I think it would be wise to take this photo out of the internet!
You are destroying and Icon for many young ballet dancers who are inspired by the great Danseur of all times! Thank you for your kindness.
Momchil Mladenov

5:49 pm  
Blogger Momchil said...

Or may be you could just cover his genitals with black black tape!!! I love this photo myself . Just think that is very inappropriate for the growing dancers.

7:19 pm  
Blogger Peter Rivendell said...

It's a photograph by Richard Avdeon - one of the greatest American photographers of the 20th Centry. I fail to see how it is in any way inapproriate for young dancers or in any way destroys an icon. If anything, I think this picture encapsulates one of things that made Nureyev such a star.

11:58 pm  
Blogger rusty ferrel said...

The people in the world are waking up again, so the nudity is nothing but nudity now. My mother, who loves Nurejev, would be shocked, true. The newer generations just see plain nudity. I do not think this is harming any dancers or other children; it's the grown-ups that need to grow up and face reality, raise the children in a healthy way, so that they can simply see what is, and not more. He was gay, as many, many people are, and he happened to be an icon, which many are. And... he had a naked body, as we all do.

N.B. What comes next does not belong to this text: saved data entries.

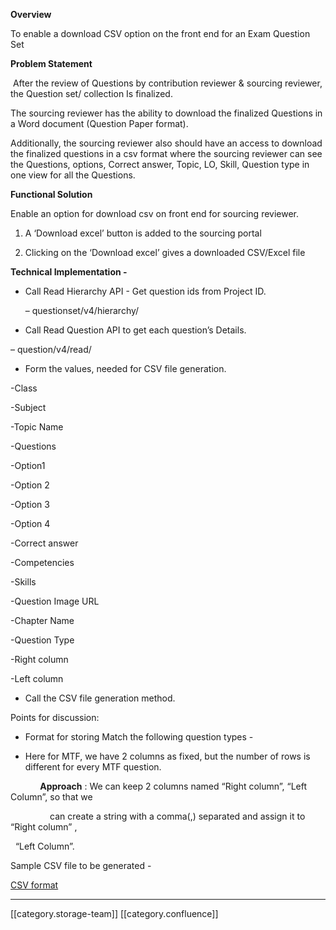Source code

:  **Overview** 

To enable a download CSV option on the front end for an Exam Question Set 

 **Problem Statement** 

 After the review of Questions by contribution reviewer & sourcing reviewer, the Question set/ collection Is finalized.

The sourcing reviewer has the ability to download the finalized Questions in a Word document (Question Paper format).

Additionally, the sourcing reviewer also should have an access to download the finalized questions in a csv format where the sourcing reviewer can see the Questions, options, Correct answer, Topic, LO, Skill, Question type in one view for all the Questions.



 **Functional Solution** 

Enable an option for download csv on front end for sourcing reviewer.


1. A ‘Download excel’ button is added to the sourcing portal


1. Clicking on the ‘Download excel’ gives a downloaded CSV/Excel file







 **Technical Implementation -** 


* Call Read Hierarchy API - Get question ids from Project ID.  



   – questionset/v4/hierarchy/


* Call Read Question API to get each question’s Details. 



– question/v4/read/


* Form the values, needed for CSV file generation.



-Class

-Subject

-Topic Name

-Questions

-Option1

-Option 2

-Option 3

-Option 4

-Correct answer

-Competencies

-Skills

-Question Image URL

-Chapter Name

-Question Type

-Right column

-Left column


* Call the CSV file generation method.







Points for discussion:


* Format for storing Match the following question types - 


* Here for MTF, we have 2 columns as fixed, but the number of rows is different for every MTF question.



            **Approach** : We can keep 2 columns named “Right column”, “Left Column”, so that we  

                can create a string with a comma(,) separated and assign it to “Right column” ,                  

  “Left Column”.



Sample CSV file to be generated - 

[CSV format ](https://docs.google.com/spreadsheets/d/1WRQSlz3qX2JXfaf6j4afkFuLMb5KyavH/edit?usp=sharing&ouid=110522290077284485945&rtpof=true&sd=true)





*****

[[category.storage-team]] 
[[category.confluence]] 
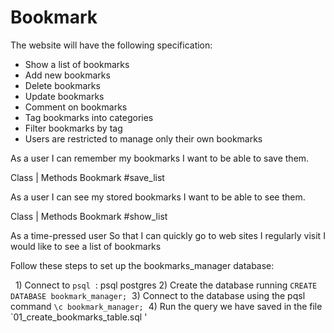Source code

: # Bookmark
The website will have the following specification:

* Show a list of bookmarks
* Add new bookmarks
* Delete bookmarks
* Update bookmarks
* Comment on bookmarks
* Tag bookmarks into categories
* Filter bookmarks by tag
* Users are restricted to manage only their own bookmarks



As a user
I can remember my bookmarks
I want to be able to save them.

Class 			|    Methods
Bookmark		     #save_list

As a user
I can see my stored bookmarks
I want to be able to see them.

Class 			|    Methods
Bookmark		     #show_list


As a time-pressed user
So that I can quickly go to web sites I regularly visit
I would like to see a list of bookmarks


Follow these steps to set up the bookmarks_manager database:

  1) Connect to `psql`  :    psql postgres
2) Create the database running `CREATE DATABASE bookmark_manager;`
 3) Connect to the database using the pqsl command `\c bookmark_manager;` 
4) Run the query we have saved in the file `01_create_bookmarks_table.sql '
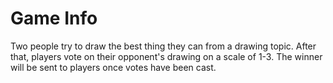 # Game Info

Two people try to draw the best thing they can from a drawing topic. 
After that, players vote on their opponent's drawing on a scale of 1-3.
The winner will be sent to players once votes have been cast.

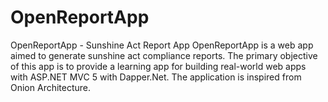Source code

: # OpenReportApp
OpenReportApp - Sunshine Act Report App
OpenReportApp is a web app aimed to generate sunshine act compliance reports. The primary objective of this app is to provide a learning app for building real-world web apps with ASP.NET MVC 5 with Dapper.Net. The application is inspired from Onion Architecture.
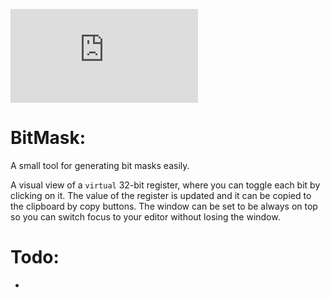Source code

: 
[![Download RegMask](https://sourceforge.net/sflogo.php?type=13&group_id=3078726)](https://sourceforge.net/p/regmask/)


# BitMask:
A small tool for generating bit masks easily.

A visual view of a `virtual` 32-bit register, where you can toggle each bit by clicking on it.
The value of the register is updated and it can be copied to the clipboard by copy buttons.
The window can be set to be always on top so you can switch focus to your editor without losing the window.

# Todo:
-
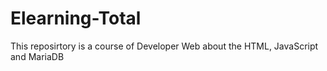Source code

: # Elearning-Total
This reposirtory is a course of Developer Web about the HTML, JavaScript and MariaDB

Grateful for Nurejev, and all who do as they please, for themselves and for the education of others. And, he, certainly, always did as he pleased. For some to ignore parts of that makes no sense. We are not ignoring his actions to become a dancer, so why ignore his gayness and his love to show his naked body?

1:44 pm  
Blogger PBadyal1 said...

Please correct the date of death for Mr. Nureyev... he passed I 1993 not 1983 as stated on your page

9:17 am  
Blogger Retta's Place said...

Gorgeous man. ALL the pictures are lovely! Don't cover a thing! He's a man, not a black piece of tape!

5:52 pm  
Blogger AnthonyButts2 said...

I've never understood why some people are such prudes about the natural body. There's nothing shocking, sexual, or immoral. If you think so, you are the one thinking of it in those terms. While the rest of us see it as simply an art piece. It's just a picture of his body, nothing else. Old time body shaming is a shame in itself.

5:36 am  
Blogger Ms. Edna (squared) said...

we have not been to see the place you lie.
No grave could hold the essence that was you.
No little space of earth beneath the sky.
Compass a thing so beautiful and true.
What you have been is represented not, with any little sorrow-tented spot.
Thus in our lives your grave plays little part.
So much have you remained alive in all our heart.

7:39 pm  
Blogger Ivan said...

Why not! It'is "come mamata la fato".
Rudolf the unique!

11:40 am  
Blogger Helen Ferrieux said...

A most beautiful person. The greatest dancer in a century. We are blessed for having shared space with him. Like Nijinski, he will live forever.